### WHAT YOU ARE ASKED TO DO
Go line by line through the records below. Copy whichever lines contain the string "https".

### MATERIAL FOR THIS EXERCISE
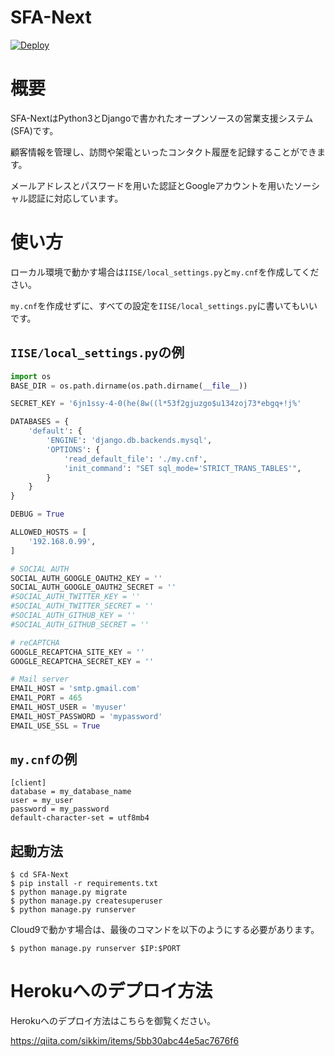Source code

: # SFA-Next
[![Deploy](https://www.herokucdn.com/deploy/button.png)](https://heroku.com/deploy)

# 概要

SFA-NextはPython3とDjangoで書かれたオープンソースの営業支援システム(SFA)です。

顧客情報を管理し、訪問や架電といったコンタクト履歴を記録することができます。

メールアドレスとパスワードを用いた認証とGoogleアカウントを用いたソーシャル認証に対応しています。


# 使い方
ローカル環境で動かす場合は`IISE/local_settings.py`と`my.cnf`を作成してください。

`my.cnf`を作成せずに、すべての設定を`IISE/local_settings.py`に書いてもいいです。

## `IISE/local_settings.py`の例

```python
import os
BASE_DIR = os.path.dirname(os.path.dirname(__file__))

SECRET_KEY = '6jn1ssy-4-0(he(8w((l*53f2gjuzgo$u134zoj73*ebgq+!j%'

DATABASES = {
    'default': {
        'ENGINE': 'django.db.backends.mysql',
        'OPTIONS': {
            'read_default_file': './my.cnf',
            'init_command': "SET sql_mode='STRICT_TRANS_TABLES'",
        }
    }
}

DEBUG = True

ALLOWED_HOSTS = [
    '192.168.0.99',
]

# SOCIAL AUTH
SOCIAL_AUTH_GOOGLE_OAUTH2_KEY = ''
SOCIAL_AUTH_GOOGLE_OAUTH2_SECRET = ''
#SOCIAL_AUTH_TWITTER_KEY = ''
#SOCIAL_AUTH_TWITTER_SECRET = ''
#SOCIAL_AUTH_GITHUB_KEY = ''
#SOCIAL_AUTH_GITHUB_SECRET = ''

# reCAPTCHA
GOOGLE_RECAPTCHA_SITE_KEY = ''
GOOGLE_RECAPTCHA_SECRET_KEY = ''

# Mail server
EMAIL_HOST = 'smtp.gmail.com'
EMAIL_PORT = 465
EMAIL_HOST_USER = 'myuser'
EMAIL_HOST_PASSWORD = 'mypassword'
EMAIL_USE_SSL = True
```

## `my.cnf`の例

```
[client]
database = my_database_name
user = my_user
password = my_password
default-character-set = utf8mb4
```

## 起動方法

```
$ cd SFA-Next
$ pip install -r requirements.txt
$ python manage.py migrate
$ python manage.py createsuperuser
$ python manage.py runserver
```

Cloud9で動かす場合は、最後のコマンドを以下のようにする必要があります。

```
$ python manage.py runserver $IP:$PORT
```

# Herokuへのデプロイ方法

Herokuへのデプロイ方法はこちらを御覧ください。

https://qiita.com/sikkim/items/5bb30abc44e5ac7676f6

### FINAL ANSWER
[![Deploy](https://www.herokucdn.com/deploy/button.png)](https://heroku.com/deploy)
https://qiita.com/sikkim/items/5bb30abc44e5ac7676f6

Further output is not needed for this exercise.